▶ [ABOUT THIS TASK]: After finding the line containing "présentation de Nicolas" below, please output that line and each following one through the line containing "- Eviter au", exactly as written.

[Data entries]
═══

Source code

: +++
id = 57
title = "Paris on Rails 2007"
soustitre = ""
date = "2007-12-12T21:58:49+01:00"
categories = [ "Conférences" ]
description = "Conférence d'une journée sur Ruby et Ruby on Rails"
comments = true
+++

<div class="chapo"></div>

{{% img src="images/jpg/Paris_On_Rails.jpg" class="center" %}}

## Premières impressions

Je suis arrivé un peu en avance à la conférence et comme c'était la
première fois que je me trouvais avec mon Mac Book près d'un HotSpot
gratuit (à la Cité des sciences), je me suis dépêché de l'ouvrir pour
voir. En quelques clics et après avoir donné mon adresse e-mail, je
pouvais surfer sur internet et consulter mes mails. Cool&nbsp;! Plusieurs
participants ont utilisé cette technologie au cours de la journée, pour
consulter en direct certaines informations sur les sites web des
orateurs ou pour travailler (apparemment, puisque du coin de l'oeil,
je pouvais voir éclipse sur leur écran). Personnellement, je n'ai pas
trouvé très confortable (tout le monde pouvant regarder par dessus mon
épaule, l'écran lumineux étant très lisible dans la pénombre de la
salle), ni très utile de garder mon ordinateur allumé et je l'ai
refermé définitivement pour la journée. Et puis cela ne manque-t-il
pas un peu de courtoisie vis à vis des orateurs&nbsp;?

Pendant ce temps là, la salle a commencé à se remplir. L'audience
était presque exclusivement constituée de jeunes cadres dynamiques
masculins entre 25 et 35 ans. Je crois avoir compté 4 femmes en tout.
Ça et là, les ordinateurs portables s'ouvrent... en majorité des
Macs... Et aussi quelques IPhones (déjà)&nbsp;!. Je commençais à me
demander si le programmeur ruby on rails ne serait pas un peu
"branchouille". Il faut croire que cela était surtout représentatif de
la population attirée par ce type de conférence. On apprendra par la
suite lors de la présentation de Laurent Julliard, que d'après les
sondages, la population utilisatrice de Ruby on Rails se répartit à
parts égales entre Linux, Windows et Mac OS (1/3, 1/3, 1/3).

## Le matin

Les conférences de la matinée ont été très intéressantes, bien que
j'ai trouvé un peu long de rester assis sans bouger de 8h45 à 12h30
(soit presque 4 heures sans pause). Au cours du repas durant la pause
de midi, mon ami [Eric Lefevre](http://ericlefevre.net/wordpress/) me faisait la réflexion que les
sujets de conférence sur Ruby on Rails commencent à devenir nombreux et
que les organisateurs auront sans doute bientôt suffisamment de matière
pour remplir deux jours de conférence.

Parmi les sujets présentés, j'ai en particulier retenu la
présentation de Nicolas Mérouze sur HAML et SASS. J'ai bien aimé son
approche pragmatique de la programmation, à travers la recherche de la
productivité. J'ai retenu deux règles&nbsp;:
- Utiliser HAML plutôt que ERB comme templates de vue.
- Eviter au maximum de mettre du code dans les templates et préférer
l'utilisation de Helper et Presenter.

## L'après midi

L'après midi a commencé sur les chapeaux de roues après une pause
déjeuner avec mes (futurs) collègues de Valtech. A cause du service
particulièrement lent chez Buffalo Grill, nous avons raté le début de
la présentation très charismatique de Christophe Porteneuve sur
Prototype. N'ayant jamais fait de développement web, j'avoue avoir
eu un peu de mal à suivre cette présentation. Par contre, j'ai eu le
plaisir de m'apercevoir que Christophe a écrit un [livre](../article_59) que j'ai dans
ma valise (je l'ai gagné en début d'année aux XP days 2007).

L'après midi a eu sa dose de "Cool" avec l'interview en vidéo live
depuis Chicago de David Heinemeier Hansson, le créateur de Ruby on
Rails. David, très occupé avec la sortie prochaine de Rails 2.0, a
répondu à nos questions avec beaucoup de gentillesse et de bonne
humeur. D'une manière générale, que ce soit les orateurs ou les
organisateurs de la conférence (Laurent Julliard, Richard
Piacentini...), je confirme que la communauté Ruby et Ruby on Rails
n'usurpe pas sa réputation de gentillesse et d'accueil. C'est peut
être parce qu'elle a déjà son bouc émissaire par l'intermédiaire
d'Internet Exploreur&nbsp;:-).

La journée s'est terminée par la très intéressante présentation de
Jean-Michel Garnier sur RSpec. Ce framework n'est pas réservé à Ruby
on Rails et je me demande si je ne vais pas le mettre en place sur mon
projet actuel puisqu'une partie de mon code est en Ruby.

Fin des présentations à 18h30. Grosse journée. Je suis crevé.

═══

▶ [EXERCISE RESULT]:
présentation de Nicolas Mérouze sur HAML et SASS. J'ai bien aimé son
approche pragmatique de la programmation, à travers la recherche de la
productivité. J'ai retenu deux règles&nbsp;:
- Utiliser HAML plutôt que ERB comme templates de vue.
- Eviter au maximum de mettre du code dans les templates et préférer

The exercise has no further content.